Monday, Apr. 23, 1973

A Debut for Callas

Ever since she sang her last public performance in 1965, the opening of each new season has been preceded by a flurry of rumors that Maria Callas this year would finally return to opera. Last week in Turin, Italy, she did just that-- but in an unaccustomed role. This time Callas appeared on the far side of the footlights as regista of an elaborate production of Verdi's I Vespri Siciliani.

The colorful night marked Callas' debut as a stage director and the inauguration of Europe's newest opera house, Turin's opulent Teatro Regio, which has been rebuilt at a cost of $13 million to replace the original two-century-old theater that was destroyed by fire 37 years ago. Still, no one doubted that it was La Callas, not il teatro, who was the true star of the occasion. The dazzling opening-night audience included luminaries like President Giovanni Leone, but it was "Mar-i-a!" that the crowd shouted.

Unfortunately, that was the high light of the evening. The performance lacked polish. As a consequence of Callas' inexperience, there was a second-act barcarole scene without a boat; at the masked-ball assassination attempt, the dancers lined up at the rear of the set, their backs to the audience, as though they were praying at church.

Predictably, Italian critics did not spare their barbs at the once tempestuous diva. "A boring and costly family party" was how one described the first-night folderol. Critic Duilio Courir tartly suggested that I Vespri Siciliani, as one of Verdi's most complex works, was "surely not advisable for beginners."

If the results of her first directorial venture were not all that Perfectionist Callas might have wished, she nevertheless had proved to be a sensitive director. From the first rehearsal it was apparent that she had mellowed considerably since her stormy singing days.

Smiling easily, she never lost her professional detachment, despite the obbligato of snarling drills and hammering as workmen put the finishing touches on the theater. Local newspapermen, wistfully recalling her public pyrotechnics of 20 years ago and hoping for more of the same, groaned in frustration at her low-keyed manner during rehearsals. One reporter disguised himself as a soldier in the chorus in order to get a story.
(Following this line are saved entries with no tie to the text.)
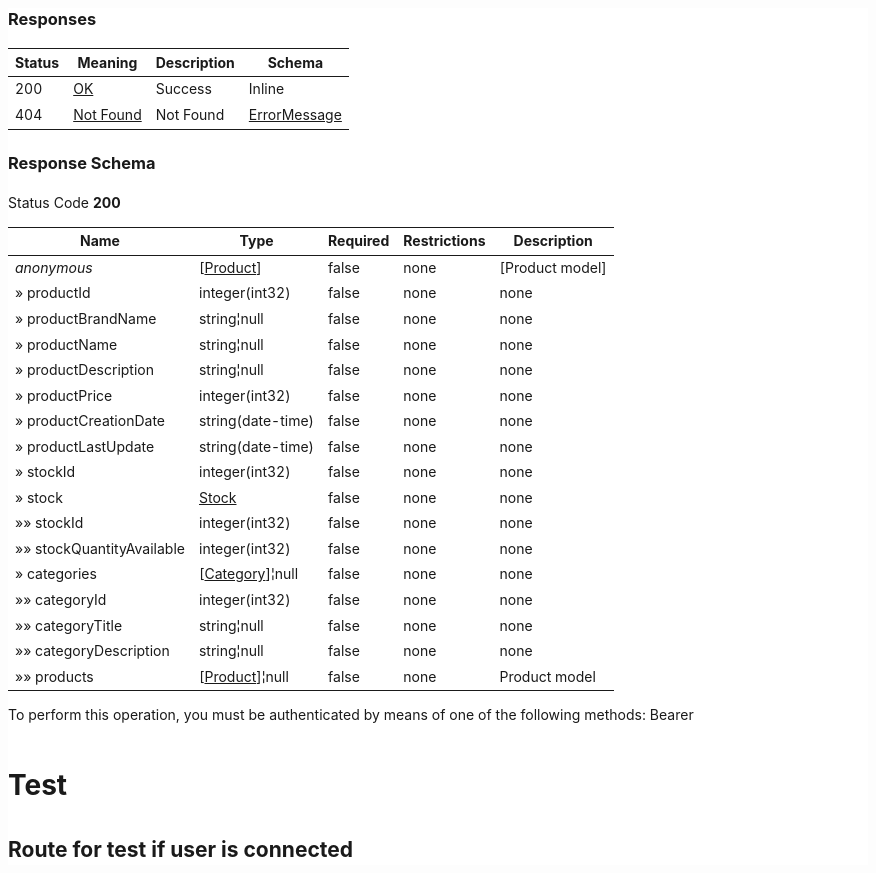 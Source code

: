 <h3 id="get-result-from-a-search-responses">Responses</h3>

|Status|Meaning|Description|Schema|
|---|---|---|---|
|200|[OK](https://tools.ietf.org/html/rfc7231#section-6.3.1)|Success|Inline|
|404|[Not Found](https://tools.ietf.org/html/rfc7231#section-6.5.4)|Not Found|[ErrorMessage](#schemaerrormessage)|

<h3 id="get-result-from-a-search-responseschema">Response Schema</h3>

Status Code **200**

|Name|Type|Required|Restrictions|Description|
|---|---|---|---|---|
|*anonymous*|[[Product](#schemaproduct)]|false|none|[Product model]|
|» productId|integer(int32)|false|none|none|
|» productBrandName|string¦null|false|none|none|
|» productName|string¦null|false|none|none|
|» productDescription|string¦null|false|none|none|
|» productPrice|integer(int32)|false|none|none|
|» productCreationDate|string(date-time)|false|none|none|
|» productLastUpdate|string(date-time)|false|none|none|
|» stockId|integer(int32)|false|none|none|
|» stock|[Stock](#schemastock)|false|none|none|
|»» stockId|integer(int32)|false|none|none|
|»» stockQuantityAvailable|integer(int32)|false|none|none|
|» categories|[[Category](#schemacategory)]¦null|false|none|none|
|»» categoryId|integer(int32)|false|none|none|
|»» categoryTitle|string¦null|false|none|none|
|»» categoryDescription|string¦null|false|none|none|
|»» products|[[Product](#schemaproduct)]¦null|false|none|Product model|

<aside class="warning">
To perform this operation, you must be authenticated by means of one of the following methods:
Bearer
</aside>

<h1 id="mercure-api-test">Test</h1>

## Route for test if user is connected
Callas sat at her director's desk, marking the score and consulting with her two co-directors, Giuseppe di Stefano and Fabrizio Melano. During the breaks, Callas and Di Stefano, friends for 20 years, laughed together about the old days--even the 1955 La Traviata performance in Mexico City when Tenor Di Stefano stalked off the stage, leaving Callas stranded in the second act in retaliation for her hogging the duets and curtain calls of the previous evening. "What wonderful things we did then, Pippo," she smiled. They worked with each other as affectionately as they did with the singers.

As acutely aware of the singers' sensibilities as Callas and Di Stefano once had been of their own, they criticized ever so gently. When the singers needed correction, Callas refrained from public remonstrations and instead took them aside, instructing them out of earshot. "We are not here to bully anyone," she observed. "We are here to help."
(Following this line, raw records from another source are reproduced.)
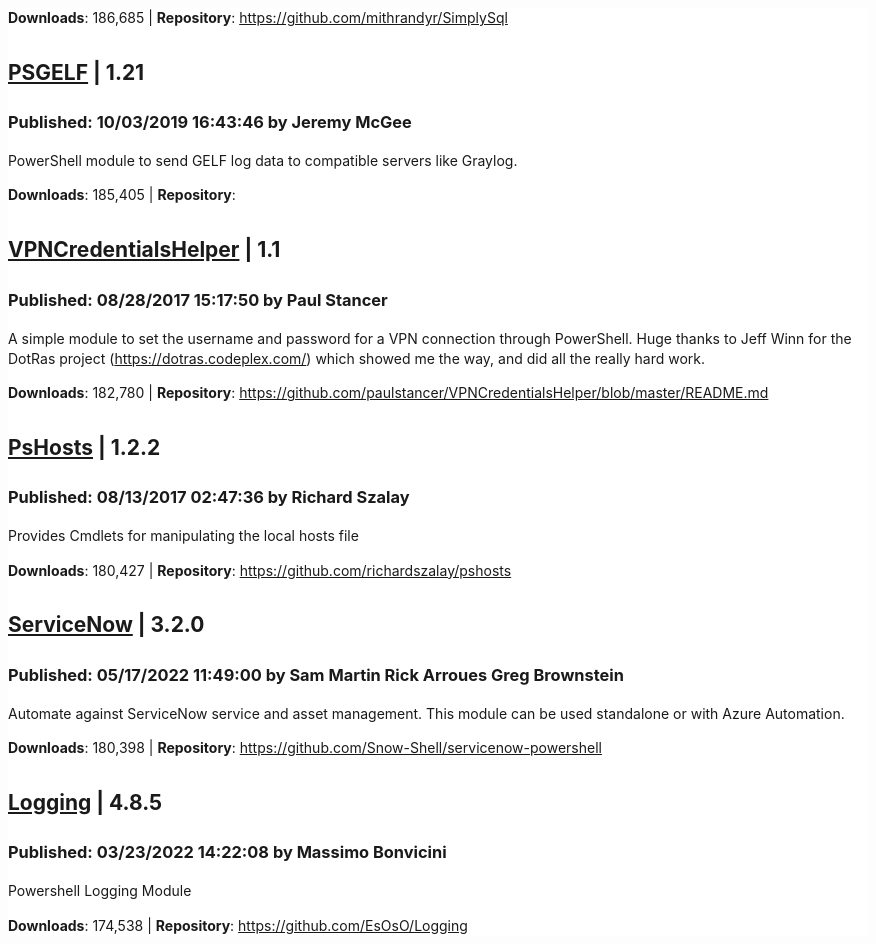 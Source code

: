 __Downloads__: 186,685 | __Repository__: https://github.com/mithrandyr/SimplySql

## [PSGELF](https://www.powershellgallery.com/Packages/PSGELF/1.21) | 1.21

### Published: 10/03/2019 16:43:46 by Jeremy McGee

PowerShell module to send GELF log data to compatible servers like Graylog.

__Downloads__: 185,405 | __Repository__: 

## [VPNCredentialsHelper](https://www.powershellgallery.com/Packages/VPNCredentialsHelper/1.1) | 1.1

### Published: 08/28/2017 15:17:50 by Paul Stancer

A simple module to set the username and password for a VPN connection through PowerShell. Huge thanks to Jeff Winn for the DotRas project (https://dotras.codeplex.com/) which showed me the way, and did all the really hard work.

__Downloads__: 182,780 | __Repository__: https://github.com/paulstancer/VPNCredentialsHelper/blob/master/README.md

## [PsHosts](https://www.powershellgallery.com/Packages/PsHosts/1.2.2) | 1.2.2

### Published: 08/13/2017 02:47:36 by Richard Szalay

Provides Cmdlets for manipulating the local hosts file

__Downloads__: 180,427 | __Repository__: https://github.com/richardszalay/pshosts

## [ServiceNow](https://www.powershellgallery.com/Packages/ServiceNow/3.2.0) | 3.2.0

### Published: 05/17/2022 11:49:00 by Sam Martin Rick Arroues Greg Brownstein

Automate against ServiceNow service and asset management.  This module can be used standalone or with Azure Automation.

__Downloads__: 180,398 | __Repository__: https://github.com/Snow-Shell/servicenow-powershell

## [Logging](https://www.powershellgallery.com/Packages/Logging/4.8.5) | 4.8.5

### Published: 03/23/2022 14:22:08 by Massimo Bonvicini

Powershell Logging Module

__Downloads__: 174,538 | __Repository__: https://github.com/EsOsO/Logging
The musicians responded warmly to the velvet-glove treatment. Soprano Raina Kabaivanska called Callas a "genius of musicality." Said Basso Bonaldo Giaiotti: "Every one of her comments is giustissimo--completely right. She is never arrogant. Even when she has to wound, she does it with a smile."

As to the future, Callas, 49, is being sphinxlike about whether she will embark on a new career as a director. At week's end she and Di Stefano flew to London to record some duets and later this month she will judge the Madama Butterfly competition in Osaka. Beyond that, she says, "by habit I never make long-range plans. I follow my instinct of the moment."